Faster Isn't Always Better
The question of how to best measure a chip has long been subject to revision. For years computer makers reckoned the faster, the better. Hence the megahertz race that in the late 1990s caused Intel and AMD to battle back and forth for bragging rights to the fastest PC microprocessor. In more recent years it has become clear to chip-design engineers that simply speeding up the chips after shrinking the size of transistors on those chips stopped yielding the expected benefits.
Enter the age of dual-core—and more recently, quad-core—microprocessors, where each chip is comprised of more than one core, the central brain on a chip. Two-core chips are now common in personal computers, and four-core chips have been on the market for high-end servers for several months, first from Intel and now from AMD, with the Sept. 10 release of Barcelona.

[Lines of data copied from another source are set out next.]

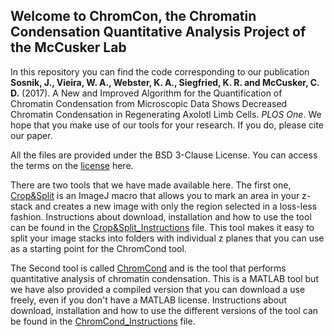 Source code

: ## Welcome to ChromCon, the Chromatin Condensation Quantitative Analysis Project of the McCusker Lab

In this repository you can find the code corresponding to our publication **Sosnik, J., Vieira, W. A., Webster, K. A., Siegfried, K. R. and McCusker, C. D.** (2017). A New and Improved Algorithm for the Quantification of Chromatin Condensation from Microscopic Data Shows Decreased Chromatin Condensation in Regenerating Axolotl Limb Cells. *PLOS One*. We hope that you make use of our tools for your research. If you do, please cite our paper. 

All the files are provided under the BSD 3-Clause License. You can access the terms on the [license](https://mccuskerlab.github.io/ChromCon/LIC) here.

There are two tools that we have made available here. The first one, [Crop&Split](https://raw.githubusercontent.com/McCuskerLab/ChromCon/gh-pages/Crop%26Split.ijm?token=AZEhMVG9TW9AJgOitLE8QbTEzOmf_GXiks5Zmx2TwA%3D%3D) is an ImageJ macro that allows you to mark an area in your z-stack and creates a new image with only the region selected in a loss-less fashion. Instructions about download, installation and how to use the tool can be found in the [Crop&Split_Instructions](https://mccuskerlab.github.io/ChromCon/Crop%26Split_Instructions) file. This tool makes it easy to split your image stacks into folders with individual z planes that you can use as a starting point for the ChromCond tool.

The Second tool is called [ChromCond](https://raw.githubusercontent.com/McCuskerLab/ChromCon/gh-pages/ChromCond.m?token=AZEhMXF7CscntB9mnJ6F3P7Z3tlzbHkpks5Zmx4FwA%3D%3D) and is the tool that performs quantitative analysis of chromatin condensation. This is a MATLAB tool but we have also provided a compiled version that you can download a use freely, even if you don't have a MATLAB license. Instructions about download, installation and how to use the different versions of the tool can be found in the [ChromCond_Instructions](https://mccuskerlab.github.io/ChromCon/ChromCond_Instructions) file.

But the fundamental changes in the way chips are designed have also changed the metrics used to judge one against another. Speed is misleading because chips with two or four cores by definition run slightly slower in terms of absolute speed but get their computing tasks done faster than a single-core chip because they're more efficient, breaking the work up into smaller, more manageable pieces as needed. So among the many other metrics that have emerged in recent years, the amount of power a chip consumes has taken on greater significance.
Tougher to Compare
What difference will using average power make? McGregor says adding yet another statistical metric, while helpful in theory, will also add to the confusion in the marketplace over which measurements are important to consider when buying a server. "It's a good idea, but many people simple aren't going to understand it," he says. "And it's even harder to compare systems running AMD chips vs. Intel chips because their designs are so vastly different."
AMD hopes its new emphasis will result in higher sales. After seeing its share of the server chip market soar (BusinessWeek, 5/3/06) from 3% in the second quarter of 2003 to 26% in the second quarter of 2006, AMD has been suffering under Intel's counterattack. AMD's share plunged back to 13% in the second quarter of 2007, according to market research firm IDC. Intel's advance may have continued in the current quarter. Stealing some of AMD's thunder, Intel said on Sept. 10 that revenue this quarter will be higher than previously expected. It said it will book from $9.4 billion to $9.8 billion in sales, up from a range of $9 billion to $9.6 billion forecast earlier this year. The company also said it expects to earn gross profit margins of more than 52%.